# [RECORDS SHOWN]

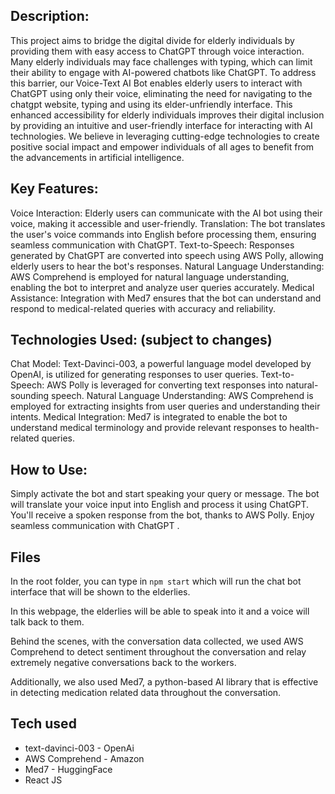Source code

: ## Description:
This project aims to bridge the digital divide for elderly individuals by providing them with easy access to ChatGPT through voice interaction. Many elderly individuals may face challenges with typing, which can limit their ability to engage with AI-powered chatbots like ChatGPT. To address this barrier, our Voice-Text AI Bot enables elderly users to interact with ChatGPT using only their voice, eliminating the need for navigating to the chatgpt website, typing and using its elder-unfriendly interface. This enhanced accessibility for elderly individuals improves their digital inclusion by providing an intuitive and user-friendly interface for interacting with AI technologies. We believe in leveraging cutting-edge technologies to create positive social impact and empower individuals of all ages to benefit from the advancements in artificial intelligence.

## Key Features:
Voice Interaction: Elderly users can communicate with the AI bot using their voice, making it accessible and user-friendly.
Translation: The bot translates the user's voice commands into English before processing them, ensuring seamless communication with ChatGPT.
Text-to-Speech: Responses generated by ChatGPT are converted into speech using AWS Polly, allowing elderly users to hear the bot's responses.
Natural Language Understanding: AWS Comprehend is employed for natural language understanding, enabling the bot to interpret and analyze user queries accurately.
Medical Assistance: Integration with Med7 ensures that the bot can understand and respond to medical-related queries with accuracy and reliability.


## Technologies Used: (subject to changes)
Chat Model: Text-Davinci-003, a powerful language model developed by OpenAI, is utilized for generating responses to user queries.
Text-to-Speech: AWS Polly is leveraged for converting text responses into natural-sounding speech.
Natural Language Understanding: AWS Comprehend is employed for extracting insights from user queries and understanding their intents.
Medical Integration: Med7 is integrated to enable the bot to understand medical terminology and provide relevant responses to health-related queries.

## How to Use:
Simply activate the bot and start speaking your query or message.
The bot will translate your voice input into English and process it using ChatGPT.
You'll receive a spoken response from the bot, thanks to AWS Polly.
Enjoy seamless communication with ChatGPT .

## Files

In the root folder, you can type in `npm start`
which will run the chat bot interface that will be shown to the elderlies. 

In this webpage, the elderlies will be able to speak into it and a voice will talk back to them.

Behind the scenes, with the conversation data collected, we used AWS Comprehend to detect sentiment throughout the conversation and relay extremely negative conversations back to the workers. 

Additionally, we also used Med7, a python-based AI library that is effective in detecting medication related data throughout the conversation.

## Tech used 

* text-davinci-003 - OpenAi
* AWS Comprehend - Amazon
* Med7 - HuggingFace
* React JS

---

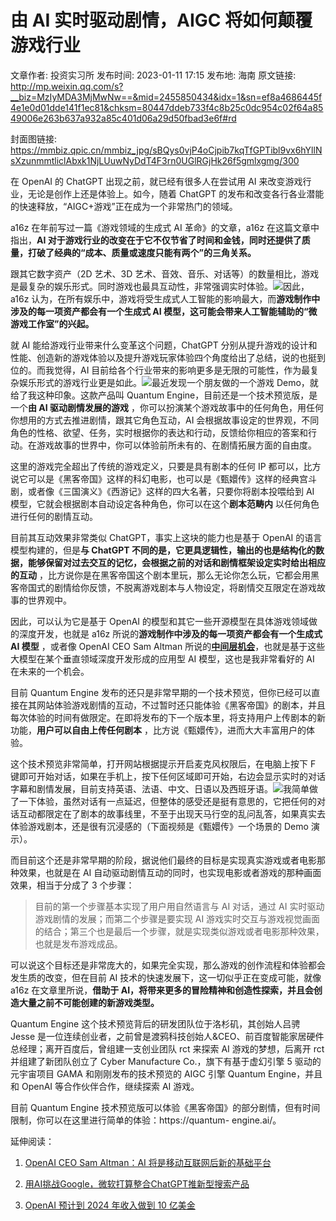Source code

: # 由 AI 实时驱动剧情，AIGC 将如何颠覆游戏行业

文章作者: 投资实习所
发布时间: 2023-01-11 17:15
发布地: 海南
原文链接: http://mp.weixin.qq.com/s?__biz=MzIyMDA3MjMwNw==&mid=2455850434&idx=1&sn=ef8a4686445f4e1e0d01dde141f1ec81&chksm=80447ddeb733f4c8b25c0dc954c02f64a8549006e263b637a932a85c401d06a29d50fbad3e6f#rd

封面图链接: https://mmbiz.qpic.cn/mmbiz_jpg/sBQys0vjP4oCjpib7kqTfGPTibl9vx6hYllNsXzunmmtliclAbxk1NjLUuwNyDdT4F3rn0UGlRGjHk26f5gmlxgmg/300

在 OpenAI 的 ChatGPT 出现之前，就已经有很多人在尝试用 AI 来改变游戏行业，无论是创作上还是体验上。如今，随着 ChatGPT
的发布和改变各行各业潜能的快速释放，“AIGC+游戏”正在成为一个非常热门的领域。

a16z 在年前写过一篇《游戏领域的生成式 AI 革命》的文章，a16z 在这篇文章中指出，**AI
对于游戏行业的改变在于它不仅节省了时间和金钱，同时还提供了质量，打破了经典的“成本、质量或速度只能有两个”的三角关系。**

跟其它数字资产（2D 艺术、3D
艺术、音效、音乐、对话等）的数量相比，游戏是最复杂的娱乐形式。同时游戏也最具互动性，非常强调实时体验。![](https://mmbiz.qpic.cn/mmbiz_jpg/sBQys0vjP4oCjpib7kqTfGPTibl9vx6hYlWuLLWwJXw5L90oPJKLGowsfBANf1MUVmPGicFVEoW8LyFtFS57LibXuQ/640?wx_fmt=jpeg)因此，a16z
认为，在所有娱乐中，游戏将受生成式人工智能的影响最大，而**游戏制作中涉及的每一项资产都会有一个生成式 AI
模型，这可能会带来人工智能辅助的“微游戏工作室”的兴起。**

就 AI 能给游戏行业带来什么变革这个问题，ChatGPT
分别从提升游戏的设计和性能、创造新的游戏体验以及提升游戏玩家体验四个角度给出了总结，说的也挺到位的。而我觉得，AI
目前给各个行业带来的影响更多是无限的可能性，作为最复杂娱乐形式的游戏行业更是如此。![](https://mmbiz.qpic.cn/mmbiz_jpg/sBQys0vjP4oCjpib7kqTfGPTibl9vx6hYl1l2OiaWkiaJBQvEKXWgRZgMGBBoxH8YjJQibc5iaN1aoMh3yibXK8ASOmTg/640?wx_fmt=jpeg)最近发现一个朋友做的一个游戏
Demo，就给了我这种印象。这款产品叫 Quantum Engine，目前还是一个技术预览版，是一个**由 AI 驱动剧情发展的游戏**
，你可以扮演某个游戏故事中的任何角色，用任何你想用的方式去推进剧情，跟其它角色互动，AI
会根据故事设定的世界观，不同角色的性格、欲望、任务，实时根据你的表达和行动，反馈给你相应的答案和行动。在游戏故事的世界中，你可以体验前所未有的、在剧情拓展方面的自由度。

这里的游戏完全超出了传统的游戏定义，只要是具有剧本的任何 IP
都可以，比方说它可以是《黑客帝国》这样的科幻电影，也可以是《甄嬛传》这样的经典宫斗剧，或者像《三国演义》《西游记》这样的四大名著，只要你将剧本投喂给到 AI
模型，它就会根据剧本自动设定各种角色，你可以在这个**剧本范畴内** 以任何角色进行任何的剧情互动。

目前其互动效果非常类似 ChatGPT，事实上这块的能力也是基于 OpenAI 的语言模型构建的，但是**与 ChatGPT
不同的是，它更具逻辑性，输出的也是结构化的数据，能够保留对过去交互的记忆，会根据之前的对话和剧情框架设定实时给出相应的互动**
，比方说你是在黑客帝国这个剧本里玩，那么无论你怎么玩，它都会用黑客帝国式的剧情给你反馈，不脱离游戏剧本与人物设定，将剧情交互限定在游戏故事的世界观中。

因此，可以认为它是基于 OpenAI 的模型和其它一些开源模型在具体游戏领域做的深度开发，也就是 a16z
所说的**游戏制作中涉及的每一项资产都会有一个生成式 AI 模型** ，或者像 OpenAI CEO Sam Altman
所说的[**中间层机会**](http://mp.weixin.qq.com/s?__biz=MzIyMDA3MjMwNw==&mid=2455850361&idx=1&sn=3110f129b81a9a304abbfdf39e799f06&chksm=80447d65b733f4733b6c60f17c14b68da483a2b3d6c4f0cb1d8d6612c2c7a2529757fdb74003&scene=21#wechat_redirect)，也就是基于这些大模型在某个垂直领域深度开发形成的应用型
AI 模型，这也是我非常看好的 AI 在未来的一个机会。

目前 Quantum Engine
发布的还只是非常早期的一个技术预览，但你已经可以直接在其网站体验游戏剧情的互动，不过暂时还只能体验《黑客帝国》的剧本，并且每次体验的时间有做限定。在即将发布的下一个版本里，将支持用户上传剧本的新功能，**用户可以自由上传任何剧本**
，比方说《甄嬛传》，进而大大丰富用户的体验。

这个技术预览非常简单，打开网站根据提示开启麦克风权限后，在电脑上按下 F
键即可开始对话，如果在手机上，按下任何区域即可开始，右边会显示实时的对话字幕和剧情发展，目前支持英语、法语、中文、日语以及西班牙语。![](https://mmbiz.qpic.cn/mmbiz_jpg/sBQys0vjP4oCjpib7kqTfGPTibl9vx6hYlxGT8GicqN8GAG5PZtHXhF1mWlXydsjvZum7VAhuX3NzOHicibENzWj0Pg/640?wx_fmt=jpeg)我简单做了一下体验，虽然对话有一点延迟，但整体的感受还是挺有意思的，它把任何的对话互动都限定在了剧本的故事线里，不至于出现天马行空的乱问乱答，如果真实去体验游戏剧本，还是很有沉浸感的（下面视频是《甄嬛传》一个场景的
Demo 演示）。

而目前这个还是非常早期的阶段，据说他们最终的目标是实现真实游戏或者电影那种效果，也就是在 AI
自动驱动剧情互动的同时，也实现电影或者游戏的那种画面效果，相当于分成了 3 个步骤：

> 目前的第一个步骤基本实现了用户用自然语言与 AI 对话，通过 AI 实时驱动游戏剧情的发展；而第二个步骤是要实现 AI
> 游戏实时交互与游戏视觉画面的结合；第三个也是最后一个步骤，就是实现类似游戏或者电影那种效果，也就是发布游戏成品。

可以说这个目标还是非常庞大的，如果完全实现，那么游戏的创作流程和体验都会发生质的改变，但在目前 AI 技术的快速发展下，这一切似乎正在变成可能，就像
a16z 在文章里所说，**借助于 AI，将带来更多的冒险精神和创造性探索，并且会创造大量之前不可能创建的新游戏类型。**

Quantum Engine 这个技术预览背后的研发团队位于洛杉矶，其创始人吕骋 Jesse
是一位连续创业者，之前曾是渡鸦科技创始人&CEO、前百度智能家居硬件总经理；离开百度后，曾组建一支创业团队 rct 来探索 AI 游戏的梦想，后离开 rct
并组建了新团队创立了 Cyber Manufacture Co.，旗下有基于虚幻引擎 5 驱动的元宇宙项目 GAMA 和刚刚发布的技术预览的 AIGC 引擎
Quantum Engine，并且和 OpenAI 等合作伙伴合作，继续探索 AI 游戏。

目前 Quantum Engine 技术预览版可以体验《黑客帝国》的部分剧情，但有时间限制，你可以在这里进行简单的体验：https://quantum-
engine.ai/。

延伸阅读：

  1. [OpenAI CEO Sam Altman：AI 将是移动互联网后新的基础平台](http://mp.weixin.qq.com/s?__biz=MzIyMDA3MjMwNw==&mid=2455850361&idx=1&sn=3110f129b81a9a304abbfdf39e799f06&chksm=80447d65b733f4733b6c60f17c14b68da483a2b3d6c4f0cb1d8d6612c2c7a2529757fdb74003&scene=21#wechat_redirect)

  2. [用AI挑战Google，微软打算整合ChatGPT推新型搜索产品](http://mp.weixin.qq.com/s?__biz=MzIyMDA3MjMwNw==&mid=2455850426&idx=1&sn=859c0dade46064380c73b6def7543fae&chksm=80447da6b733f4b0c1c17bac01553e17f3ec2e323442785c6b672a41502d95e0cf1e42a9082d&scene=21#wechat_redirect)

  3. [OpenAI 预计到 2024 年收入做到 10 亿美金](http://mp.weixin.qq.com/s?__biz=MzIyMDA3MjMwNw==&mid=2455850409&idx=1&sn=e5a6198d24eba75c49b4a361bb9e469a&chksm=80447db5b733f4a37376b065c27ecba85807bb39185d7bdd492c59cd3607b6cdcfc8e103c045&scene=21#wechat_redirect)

# [EXERCISE PROMPT]
Using the entries above, extract exactly the span from the line with "Translation: The bot" to the line with "Text-to-Speech: Responses generated", both lines included; leave out everything else.

# [OUTPUT FOR THIS EXERCISE]
Translation: The bot translates the user's voice commands into English before processing them, ensuring seamless communication with ChatGPT.
Text-to-Speech: Responses generated by ChatGPT are converted into speech using AWS Polly, allowing elderly users to hear the bot's responses.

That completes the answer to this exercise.